WE Bike NYC is organizing ten women from five organizations to ride 262 miles on bicycles from New York City to Washington, DC to represent their communities at the nation’s largest annual bicycle advocacy event, the National Bike Summit on March 3, 2014. WE are so pleased to be supported by WomanTours, Bicycle Times Magazine and Transportation Alternatives. For more about the ride, check out our fundraising page HERE!

Now that you have gotten to know who we are, learn more about us and our process. WE will be rolling out a series of guest posts from our riders and sponsors. 

Kristina Sepúlveda shares some memories of her biking beginnings…

IMG_0343This is me at 31, not 10. Hard to tell though because my face has not changed. 

I learned how to ride a bike when my family moved from New York City to Sarasota, Florida when I was 10 years old. I picked out a pink and aqua girl’s frame and wobbled around the block for a few weeks before I met my first neighborhood friend. She rode a dark red adult road bike with drop handles. She was a year older and almost a foot taller. Sometimes, I would try her bike on and stretch my legs as far as they could go to reach the ground to brake safely.
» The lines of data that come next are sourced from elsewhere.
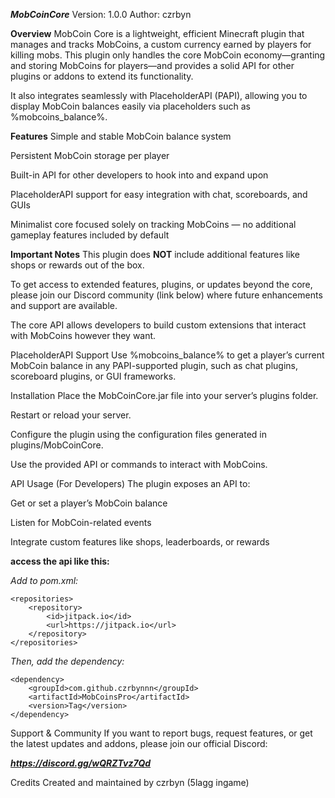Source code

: **_MobCoinCore_**
Version: 1.0.0
Author: czrbyn

**Overview**
MobCoin Core is a lightweight, efficient Minecraft plugin that manages and tracks MobCoins, a custom currency earned by players for killing mobs. This plugin only handles the core MobCoin economy—granting and storing MobCoins for players—and provides a solid API for other plugins or addons to extend its functionality.

It also integrates seamlessly with PlaceholderAPI (PAPI), allowing you to display MobCoin balances easily via placeholders such as %mobcoins_balance%.

**Features**
Simple and stable MobCoin balance system

Persistent MobCoin storage per player

Built-in API for other developers to hook into and expand upon

PlaceholderAPI support for easy integration with chat, scoreboards, and GUIs

Minimalist core focused solely on tracking MobCoins — no additional gameplay features included by default

**Important Notes**
This plugin does **NOT** include additional features like shops or rewards out of the box.

To get access to extended features, plugins, or updates beyond the core, please join our Discord community (link below) where future enhancements and support are available.

The core API allows developers to build custom extensions that interact with MobCoins however they want.

PlaceholderAPI Support
Use %mobcoins_balance% to get a player’s current MobCoin balance in any PAPI-supported plugin, such as chat plugins, scoreboard plugins, or GUI frameworks.

Installation
Place the MobCoinCore.jar file into your server’s plugins folder.

Restart or reload your server.

Configure the plugin using the configuration files generated in plugins/MobCoinCore.

Use the provided API or commands to interact with MobCoins.

API Usage (For Developers)
The plugin exposes an API to:

Get or set a player’s MobCoin balance

Listen for MobCoin-related events

Integrate custom features like shops, leaderboards, or rewards

**access the api like this:**

_Add to pom.xml:_

    <repositories>
		<repository>
		    <id>jitpack.io</id>
		    <url>https://jitpack.io</url>
		</repository>
	</repositories>

_Then, add the dependency:_

    <dependency>
	    <groupId>com.github.czrbynnn</groupId>
	    <artifactId>MobCoinsPro</artifactId>
	    <version>Tag</version>
	</dependency>

Support & Community
If you want to report bugs, request features, or get the latest updates and addons, please join our official Discord:

**_https://discord.gg/wQRZTvz7Qd_**

Credits
Created and maintained by czrbyn (5lagg ingame)
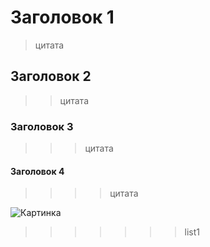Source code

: # Заголовок 1
> цитата
## Заголовок 2
>> цитата
### Заголовок 3
>>> цитата
#### Заголовок 4
>>>> цитата

![Картинка](https://get.pxhere.com/photo/beach-sea-coast-sand-ocean-shore-wave-vacation-lagoon-bay-island-nikon-body-of-water-caribbean-tropics-cape-d300-polinesia-fakarava-413763.jpg)
>>>>>>> list1
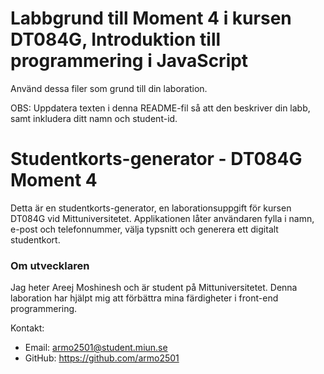 # Labbgrund till Moment 4 i kursen DT084G, Introduktion till programmering i JavaScript
Använd dessa filer som grund till din laboration.

OBS: Uppdatera texten i denna README-fil så att den beskriver din labb, samt inkludera ditt namn och student-id.

# Studentkorts-generator - DT084G Moment 4

Detta är en studentkorts-generator, en laborationsuppgift för kursen DT084G vid Mittuniversitetet. Applikationen låter användaren fylla i namn, e-post och telefonnummer, välja typsnitt och generera ett digitalt studentkort.

### Om utvecklaren
Jag heter Areej Moshinesh och är student på Mittuniversitetet. Denna laboration har hjälpt mig att förbättra mina färdigheter i front-end programmering.

Kontakt:
- Email: armo2501@student.miun.se
- GitHub: https://github.com/armo2501

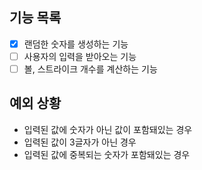 ## 기능 목록

- [x] 랜덤한 숫자를 생성하는 기능
- [ ] 사용자의 입력을 받아오는 기능
- [ ] 볼, 스트라이크 개수를 계산하는 기능

## 예외 상황

- 입력된 값에 숫자가 아닌 값이 포함돼있는 경우
- 입력된 값이 3글자가 아닌 경우
- 입력된 값에 중복되는 숫자가 포함돼있는 경우

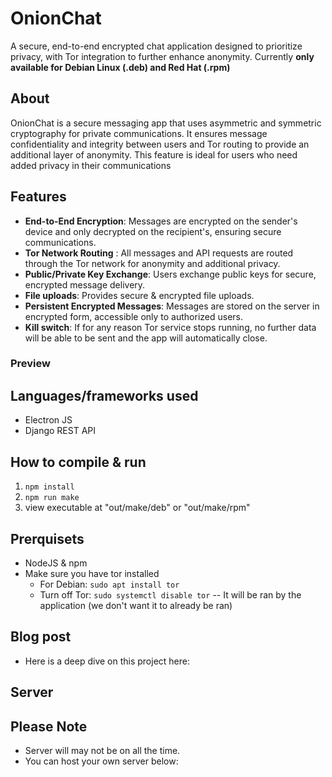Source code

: 
# OnionChat

A secure, end-to-end encrypted chat application designed to prioritize privacy, with Tor integration to further enhance anonymity. Currently **only available for Debian Linux (.deb) and Red Hat (.rpm)**

## About

OnionChat is a secure messaging app that uses asymmetric and symmetric cryptography  for private communications. It ensures message confidentiality and integrity between users and Tor routing to provide an additional layer of anonymity. This feature is ideal for users who need added privacy in their communications



## Features

- **End-to-End Encryption**: Messages are encrypted on the sender's device and only decrypted on the recipient's, ensuring secure communications.
- **Tor Network Routing** : All messages and API requests are routed through the Tor network for anonymity and additional privacy.
- **Public/Private Key Exchange**: Users exchange public keys for secure, encrypted message delivery.
- **File uploads**: Provides secure & encrypted file uploads.
- **Persistent Encrypted Messages**: Messages are stored on the server in encrypted form, accessible only to authorized users.
- **Kill switch**: If for any reason Tor service stops running, no further data will be able to be sent and the app will automatically close.


### Preview

<source src="./assets/preview.mp4" type="video/mp4">
<source src="./assets/preview2.mp4" type="video/mp4">

## Languages/frameworks used

- Electron JS 
- Django REST API


## How to compile & run

1. `npm install`
2. `npm run make`
3. view executable at "out/make/deb" or "out/make/rpm" 

## Prerquisets
- NodeJS & npm
- Make sure you have tor installed
    - For Debian: `sudo apt install tor`
    - Turn off Tor: `sudo systemctl disable tor` -- It will be ran by the application (we don't want it to already be ran)


## Blog post
- Here is a deep dive on this project here: 

## Server


## Please Note
- Server will may not be on all the time.
- You can host your own server below:
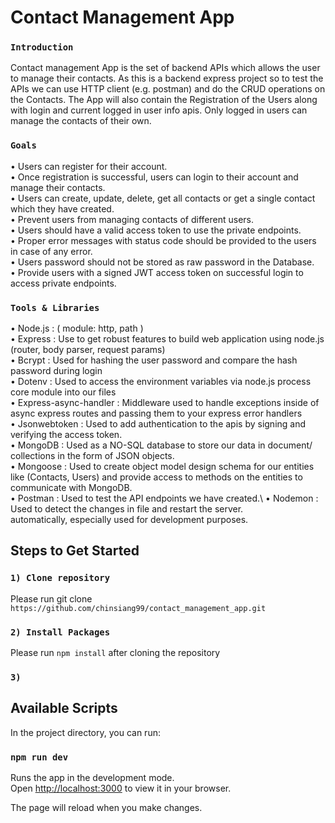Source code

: # Contact Management App

### `Introduction`
Contact management App is the set of backend APIs which allows the user to manage their contacts. As this is a backend express project so to test the APIs we can use HTTP client (e.g. postman) and do the CRUD operations on the Contacts. The App will also contain the Registration of the Users along with login and current logged in user info apis. Only logged in users can manage the contacts of their own.

### `Goals`

• Users can register for their account.\
• Once registration is successful, users can login to their account and manage their contacts.\
• Users can create, update, delete, get all contacts or get a single contact which they have created.\
• Prevent users from managing contacts of different users.\
• Users should have a valid access token to use the private endpoints.\
• Proper error messages with status code should be provided to the users in case of any error.\
• Users password should not be stored as raw password in the Database.\
• Provide users with a signed JWT access token on successful login to access private endpoints.

### `Tools & Libraries`

• Node.js : ( module: http, path )\
• Express : Use to get robust features to build web application using node.js (router, body parser, request params)\
• Bcrypt : Used for hashing the user password and compare the hash password during login\
• Dotenv : Used to access the environment variables via node.js process core module into our files\
• Express-async-handler : Middleware used to handle exceptions inside of
async express routes and passing them to your express error handlers\
• Jsonwebtoken : Used to add authentication to the apis by signing and verifying the access token.\
• MongoDB : Used as a NO-SQL database to store our data in document/
collections in the form of JSON objects.\
• Mongoose : Used to create object model design schema for our entities like (Contacts, Users) and provide access to methods on the entities to
communicate with MongoDB.\
• Postman : Used to test the API endpoints we have created.\ 
• Nodemon : Used to detect the changes in file and restart the server.\
automatically, especially used for development purposes.

## Steps to Get Started

### `1) Clone repository`

Please run git clone `https://github.com/chinsiang99/contact_management_app.git`

### `2) Install Packages`

Please run `npm install` after cloning the repository

### `3) `

## Available Scripts

In the project directory, you can run:

### `npm run dev`

Runs the app in the development mode.\
Open [http://localhost:3000](http://localhost:3000) to view it in your browser.

The page will reload when you make changes.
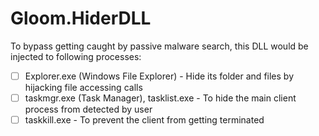 # Gloom.HiderDLL

To bypass getting caught by passive malware search, this DLL would be injected to following processes:
* [ ] Explorer.exe (Windows File Explorer) - Hide its folder and files by hijacking file accessing calls
* [ ] taskmgr.exe (Task Manager), tasklist.exe - To hide the main client process from detected by user
* [ ] taskkill.exe - To prevent the client from getting terminated
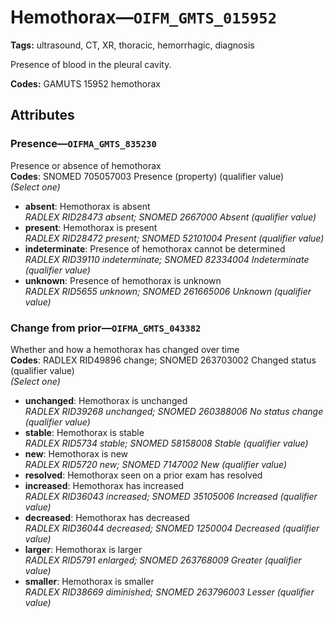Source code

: # Hemothorax—`OIFM_GMTS_015952`

**Tags:** ultrasound, CT, XR, thoracic, hemorrhagic, diagnosis

Presence of blood in the pleural cavity.

**Codes:** GAMUTS 15952 hemothorax

## Attributes

### Presence—`OIFMA_GMTS_835230`

Presence or absence of hemothorax  
**Codes**: SNOMED 705057003 Presence (property) (qualifier value)  
*(Select one)*

- **absent**: Hemothorax is absent  
_RADLEX RID28473 absent; SNOMED 2667000 Absent (qualifier value)_
- **present**: Hemothorax is present  
_RADLEX RID28472 present; SNOMED 52101004 Present (qualifier value)_
- **indeterminate**: Presence of hemothorax cannot be determined  
_RADLEX RID39110 indeterminate; SNOMED 82334004 Indeterminate (qualifier value)_
- **unknown**: Presence of hemothorax is unknown  
_RADLEX RID5655 unknown; SNOMED 261665006 Unknown (qualifier value)_

### Change from prior—`OIFMA_GMTS_043382`

Whether and how a hemothorax has changed over time  
**Codes**: RADLEX RID49896 change; SNOMED 263703002 Changed status (qualifier value)  
*(Select one)*

- **unchanged**: Hemothorax is unchanged  
_RADLEX RID39268 unchanged; SNOMED 260388006 No status change (qualifier value)_
- **stable**: Hemothorax is stable  
_RADLEX RID5734 stable; SNOMED 58158008 Stable (qualifier value)_
- **new**: Hemothorax is new  
_RADLEX RID5720 new; SNOMED 7147002 New (qualifier value)_
- **resolved**: Hemothorax seen on a prior exam has resolved  
- **increased**: Hemothorax has increased  
_RADLEX RID36043 increased; SNOMED 35105006 Increased (qualifier value)_
- **decreased**: Hemothorax has decreased  
_RADLEX RID36044 decreased; SNOMED 1250004 Decreased (qualifier value)_
- **larger**: Hemothorax is larger  
_RADLEX RID5791 enlarged; SNOMED 263768009 Greater (qualifier value)_
- **smaller**: Hemothorax is smaller  
_RADLEX RID38669 diminished; SNOMED 263796003 Lesser (qualifier value)_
I rode my bike to school throughout the fifth grade, only a few blocks away, but a daily rush of freedom and responsibility. I went to a school too far away to ride for middle school and was teased relentless on the bus as I made my way through adolescents and the emotional eating that comes with. After school hours, to try to repair my battered self esteem, I rode around the neighborhood with guy friends, getting into petty criminal and emotional mischief. The bad kids tend to not be picked on.

On a particular bad behavior escalation day, I chained my bike to a low post in front of the pool hall, the height of my waist low. It was stolen within the hour. My parents, while disappointed, were not surprised that I was losing my attention to detail as I grew up. Nor were they surprised when it showed up badly beaten and not locked to the bike rack in front of the mall, I stole it back and left it to continue its journey into rust and disrepair in the garage.

I have no idea at what point my parents tossed it.